Of course, instead of advertising, there’s propaganda. Outside the airport I saw a billboard covered with the smiling faces of children. The caption read, “Fidel es el páis.” (Fidel is the country.) I’ve seen several billboards devoted to demonizing George W. Bush. “No to Fascism,” reads one, above the image of Bush’s features merged with Hitler’s. Yes, I’m aware of the gross hyperbole of propaganda; the restriction on free speech under Castro; the ban on travel outside the island (other than when specially permitted); the bombast and outright fabrications of the government-run media. I see the shortcomings of dictatorship. But then I go to the Museo de la Revolución and watch a video of South African president Nelson Mandela’s visit to Cuba. I’m a native of South Africa, and I remember that Castro supported Mandela’s cause of a free South Africa, that Cuban troops fought in Angola against forces sent there by South Africa’s apartheid government. “Before you say a word,” Mandela says to Castro in the video, after the two leaders have greeted each other with affection, “tell me, Fidel, when are you coming to South Africa?” I’m sold.
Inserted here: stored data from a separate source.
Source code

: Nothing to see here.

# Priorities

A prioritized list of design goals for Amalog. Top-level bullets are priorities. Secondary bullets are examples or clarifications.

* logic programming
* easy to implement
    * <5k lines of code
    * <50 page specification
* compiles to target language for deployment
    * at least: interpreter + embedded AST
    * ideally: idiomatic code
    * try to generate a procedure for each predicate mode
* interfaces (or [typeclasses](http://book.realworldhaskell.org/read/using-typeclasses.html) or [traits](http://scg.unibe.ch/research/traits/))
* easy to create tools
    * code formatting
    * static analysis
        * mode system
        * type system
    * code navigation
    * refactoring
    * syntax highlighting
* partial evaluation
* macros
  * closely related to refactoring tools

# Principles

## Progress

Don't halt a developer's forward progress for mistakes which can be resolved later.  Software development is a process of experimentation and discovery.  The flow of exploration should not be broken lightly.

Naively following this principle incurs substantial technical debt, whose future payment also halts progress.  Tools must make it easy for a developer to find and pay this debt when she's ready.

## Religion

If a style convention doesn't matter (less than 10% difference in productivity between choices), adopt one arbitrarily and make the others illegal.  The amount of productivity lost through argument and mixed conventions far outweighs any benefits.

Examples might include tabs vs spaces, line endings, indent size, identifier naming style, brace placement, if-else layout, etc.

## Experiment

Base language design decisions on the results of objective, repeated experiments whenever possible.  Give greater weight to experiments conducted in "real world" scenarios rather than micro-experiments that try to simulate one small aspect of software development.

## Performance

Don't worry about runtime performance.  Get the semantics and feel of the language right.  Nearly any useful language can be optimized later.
In another museum I run into the ambassador to Cuba from a small Caribbean nation, and I ask what he thinks of Cuba, whether it isn’t highly problematic that the country is a dictatorship.
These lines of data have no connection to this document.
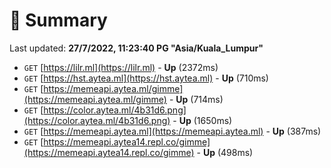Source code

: # 📖 Summary
Last updated: **27/7/2022, 11:23:40 PG "Asia/Kuala_Lumpur"**

- `GET` [https://lilr.ml](https://lilr.ml) - **Up** (2372ms)
- `GET` [https://hst.aytea.ml](https://hst.aytea.ml) - **Up** (710ms)
- `GET` [https://memeapi.aytea.ml/gimme](https://memeapi.aytea.ml/gimme) - **Up** (714ms)
- `GET` [https://color.aytea.ml/4b31d6.png](https://color.aytea.ml/4b31d6.png) - **Up** (1650ms)
- `GET` [https://memeapi.aytea.ml](https://memeapi.aytea.ml) - **Up** (387ms)
- `GET` [https://memeapi.aytea14.repl.co/gimme](https://memeapi.aytea14.repl.co/gimme) - **Up** (498ms)
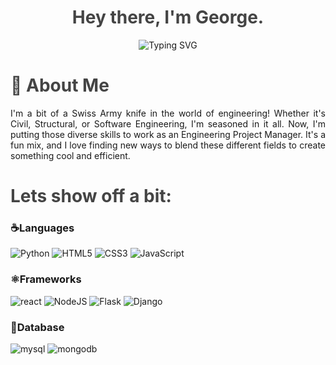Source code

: <div style="text-align: center;">
  <h1 style="color: #444;">Hey there, I'm George.</h1>
  <img style="text-align: center;" src="https://readme-typing-svg.demolab.com?font=Noto+Sans&weight=600&pause=2000&color=ffffff&center=true&vCenter=true&width=435&lines=A+Backend+Developer +%f0%9f%99%8c" alt="Typing SVG">
</div>

<div style="text-align: left;">
  <h1 style="color: #444;">🚀 About Me</h1>
</div>

<div style="text-align: justify;">
  <p style="margin-bottom: 20px;">I'm a bit of a Swiss Army knife in the world of engineering! Whether it's Civil, Structural, or Software Engineering, I'm seasoned in it all. Now, I'm putting those diverse skills to work as an Engineering Project Manager. It's a fun mix, and I love finding new ways to blend these different fields to create something cool and efficient.</p>
</div>

<div style="text-align: left;">
  <h1 style="color: #444;">Lets show off a bit:</h1>
</div>

### ☕️Languages

![Python](https://img.shields.io/badge/python-3670A0?style=for-the-badge&logo=python&logoColor=ffdd54)
![HTML5](https://img.shields.io/badge/HTML5%20-%23E34F26.svg?style=for-the-badge&logo=html5&logoColor=white)
![CSS3](https://img.shields.io/badge/CSS%20-%231572B6.svg?style=for-the-badge&logo=css3&logoColor=white)
![JavaScript](https://img.shields.io/badge/JavaScript%20-%23F7DF1E.svg?style=for-the-badge&logo=javascript&logoColor=black)


### ⚛️Frameworks

![react](https://img.shields.io/badge/react.js-61DAFB.svg?style=for-the-badge&logo=react&logoColor=black)
![NodeJS](https://img.shields.io/badge/node.js-6DA55F?style=for-the-badge&logo=node.js&logoColor=white)
![Flask](https://img.shields.io/badge/flask-%23000.svg?style=for-the-badge&logo=flask&logoColor=white)
![Django](https://img.shields.io/badge/django-%23092E20.svg?style=for-the-badge&logo=django&logoColor=white)

### 🐬Database

![mysql](https://img.shields.io/badge/mysql-4479A1.svg?style=for-the-badge&logo=mysql&logoColor=white)
![mongodb](https://img.shields.io/badge/mongodb-47A248.svg?style=for-the-badge&logo=mongodb&logoColor=white)

</div>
“I’m not interested in socialism, communism, or whatever you call it,” he says to me. “I’m interested in how the people are.” When I ask what he thinks of the jailed dissidents and the cage that Castro has effectively constructed over the entire island, he points out that everyone here has healthcare and is educated. “And it’s the most sustainable society in the world.”
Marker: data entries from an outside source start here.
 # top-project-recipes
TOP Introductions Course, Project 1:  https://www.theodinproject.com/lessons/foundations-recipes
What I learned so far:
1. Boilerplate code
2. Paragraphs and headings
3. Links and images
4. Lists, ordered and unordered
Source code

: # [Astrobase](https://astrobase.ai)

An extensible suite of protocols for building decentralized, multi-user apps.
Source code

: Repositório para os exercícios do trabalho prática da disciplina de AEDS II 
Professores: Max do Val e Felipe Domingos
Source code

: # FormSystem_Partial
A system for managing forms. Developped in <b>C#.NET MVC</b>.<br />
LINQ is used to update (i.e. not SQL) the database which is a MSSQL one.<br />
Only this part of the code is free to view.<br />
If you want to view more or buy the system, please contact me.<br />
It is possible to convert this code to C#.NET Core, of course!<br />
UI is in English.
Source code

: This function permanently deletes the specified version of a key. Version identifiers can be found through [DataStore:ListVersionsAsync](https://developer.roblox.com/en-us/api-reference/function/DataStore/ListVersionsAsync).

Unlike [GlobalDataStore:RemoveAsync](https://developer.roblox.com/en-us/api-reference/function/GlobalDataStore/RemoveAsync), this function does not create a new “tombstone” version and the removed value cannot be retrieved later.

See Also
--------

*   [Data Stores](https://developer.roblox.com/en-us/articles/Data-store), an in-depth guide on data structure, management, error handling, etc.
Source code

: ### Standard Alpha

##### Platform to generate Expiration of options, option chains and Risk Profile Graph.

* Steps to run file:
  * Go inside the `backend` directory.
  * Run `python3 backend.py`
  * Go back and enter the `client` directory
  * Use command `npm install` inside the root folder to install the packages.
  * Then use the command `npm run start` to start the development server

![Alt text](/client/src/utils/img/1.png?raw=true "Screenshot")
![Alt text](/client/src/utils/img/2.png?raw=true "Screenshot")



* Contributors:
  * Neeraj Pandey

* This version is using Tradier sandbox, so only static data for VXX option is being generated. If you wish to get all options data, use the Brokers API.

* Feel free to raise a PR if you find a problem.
It’s true. When the USSR collapsed, Cuba lost a crucial buttress to its economy. During the early nineties, now called the “Special Period,” Cubans came close to starvation as their economy collapsed. The struggle to feed themselves has resulted in a country rife with urban gardens, locally grown food, and organic farms — an inadvertent model for a world in dire need of sustainability.
The conversation makes me think: What if what the people want is no good for them? Is democracy still such a great idea? In the U.S., by all appearances, what matter most to people are cars, jeans, and gadgets. We work longer hours than any other nation in the world and then devote our leisure time to shopping. Americans seem less concerned with civil rights, war, and climate change than we are with consumption. Perhaps a benign dictatorship is not so bad after all.
I harbor these thoughts guiltily. Until the age of eleven I lived in a segregated, censored, militarized country, and for the past decade or so I’ve been a staunch advocate of direct democracy, in which communities govern themselves, as opposed to the more distant governance of representative democracy. So I’m astonished — and a little repelled — by the subversive questions bubbling up in me: If everyone in a society is fed and housed, is free speech really that crucial? What is the freedom to travel worth if the poorest are scrambling to feed themselves? Here there is poverty — the buildings outside the tourism zone are falling apart, and many families live squeezed into a small unit — but there is no homelessness, no hunger. Perhaps a sensible dictatorship is better than a distracted, superficial democracy?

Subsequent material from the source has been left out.